Our house has no indoor water tank, it comes straight off the street and is heated by a boiler using bottled propane gas. As Lynn says, this results in the occasional cold shower which is not at all pleasant especially at this time of year! But it is dead cheap, less than €100 p.a. for water and cooking.


----------



## tonymar (Jan 29, 2015)

I Have solar with a gas back up ,

Solar works great , yesterday was sunny but quite cool , we got plenty of hot water !

If your house is new there is a good chance the pipework for solar has been pre installed


----------



## 90199 (Mar 21, 2010)

30 litre electric thermo, installed it myself, we are all electric, in total costs one euro seventy cents daily.

Initially we had a gas water heater, twas a pain in the bum, no mains gas here, blooming bottles to lug around.


----------



## AllHeart (Nov 22, 2013)

Here I jumped promptly onto this thread to come to your rescue, thinking you were in hot water.


----------



## snikpoh (Nov 19, 2007)

tonymar said:


> I Have solar with a gas back up ,
> 
> Solar works great , yesterday was sunny but quite cool , we got plenty of hot water !
> 
> If your house is new there is a good chance the pipework for solar has been pre installed


If the house is new and meets all the legal building regulations then it MUST have some form of solar water heating - this is the law.

So the pipes should be there but also there should be a tank and panel on the roof.

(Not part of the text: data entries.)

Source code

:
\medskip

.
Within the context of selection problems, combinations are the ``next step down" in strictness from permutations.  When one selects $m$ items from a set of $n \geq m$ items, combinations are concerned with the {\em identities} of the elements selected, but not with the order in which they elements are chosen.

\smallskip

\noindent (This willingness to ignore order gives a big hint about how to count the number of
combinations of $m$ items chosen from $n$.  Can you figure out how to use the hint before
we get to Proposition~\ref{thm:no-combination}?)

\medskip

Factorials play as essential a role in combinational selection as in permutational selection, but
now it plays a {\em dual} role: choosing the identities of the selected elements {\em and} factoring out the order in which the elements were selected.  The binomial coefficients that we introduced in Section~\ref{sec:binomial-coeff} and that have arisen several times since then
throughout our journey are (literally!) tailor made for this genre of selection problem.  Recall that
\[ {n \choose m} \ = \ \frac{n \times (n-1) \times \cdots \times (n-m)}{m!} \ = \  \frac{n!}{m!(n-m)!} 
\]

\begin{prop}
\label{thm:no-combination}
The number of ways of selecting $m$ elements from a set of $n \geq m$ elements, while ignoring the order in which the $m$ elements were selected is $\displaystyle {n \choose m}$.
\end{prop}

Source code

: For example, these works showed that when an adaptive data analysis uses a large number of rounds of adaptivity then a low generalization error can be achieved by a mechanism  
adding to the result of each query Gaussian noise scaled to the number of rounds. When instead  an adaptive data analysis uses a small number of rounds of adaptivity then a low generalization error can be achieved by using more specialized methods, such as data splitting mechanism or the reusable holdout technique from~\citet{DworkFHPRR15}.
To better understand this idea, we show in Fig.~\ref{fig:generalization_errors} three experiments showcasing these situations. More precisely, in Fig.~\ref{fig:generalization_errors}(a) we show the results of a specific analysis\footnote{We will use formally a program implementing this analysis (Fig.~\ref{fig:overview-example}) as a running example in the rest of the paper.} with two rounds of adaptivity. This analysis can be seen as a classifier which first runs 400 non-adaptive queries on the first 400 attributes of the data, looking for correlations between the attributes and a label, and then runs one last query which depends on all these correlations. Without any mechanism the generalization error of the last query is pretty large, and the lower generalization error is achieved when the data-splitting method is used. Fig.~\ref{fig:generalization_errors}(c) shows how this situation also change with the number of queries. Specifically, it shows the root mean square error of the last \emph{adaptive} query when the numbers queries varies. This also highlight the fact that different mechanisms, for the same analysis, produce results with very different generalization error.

If there isn't, then it hasn't been built to the current regulations.


----------



## hwmartin (Jun 22, 2015)

AllHeart said:


> Here I jumped promptly onto this thread to come to your rescue, thinking you were in hot water.


No just the opposite


----------



## AllHeart (Nov 22, 2013)

hwmartin said:


> no just the opposite


lol!


----------



## VFR (Dec 23, 2009)

hwmartin said:


> We've just completed on a 'New Build' villa (actually built just before the crash but never sold). As is the Spanish norm there is no kitchen fitted and no provision for hot water other than the plumbing.
> 
> My questions concerning the hot water are:-
> What are the pros and cons of the various options (electric, gas or solar)?
> ...


So not that new then ? (pre crash)
As Tony has said if possible the route is Solar (integral panel/tank) fitted & a butano gas water heater as back up, if you plumb in 2 regs so you can install 2 bottles side by side (easy to do) then this will avoid having a cold shower when the gas runs out.


----------



## hwmartin (Jun 22, 2015)

snikpoh said:


> If the house is new and meets all the legal building regulations then it MUST have some form of solar water heating - this is the law.
> 
> So the pipes should be there but also there should be a tank and panel on the roof.
> 
> If there isn't, then it hasn't been built to the current regulations.


The house was actually built in 2007/8 but has never been sold or lived in. The certificate of habitation (?) was obtained in 2013. Does this alter the requirement?


----------



## Lynn R (Feb 21, 2014)

I don't think I could have solar panels - I live in the Spanish equivalent of a conservation area, and I don't know of a single house in the area which has them. Last year the Ayuntamiento were even writing to people to tell them that they must remove air-con units from the fronts of their houses (not that I have noticed any of them being moved up to now, people tend to take no notice until they're absolutely forced to).


----------



## hwmartin (Jun 22, 2015)

Lynn R said:


> I don't think I could have solar panels - I live in the Spanish equivalent of a conservation area, and I don't know of a single house in the area which has them. Last year the Ayuntamiento were even writing to people to tell them that they must remove air-con units from the fronts of their houses (not that I have noticed any of them being moved up to now, people tend to take no notice until they're absolutely forced to).


Strange....I've just done a quick Google Maps satellite view and none of the villas (31) on our little urbanisation or the nearby (150m) village have solar water!


----------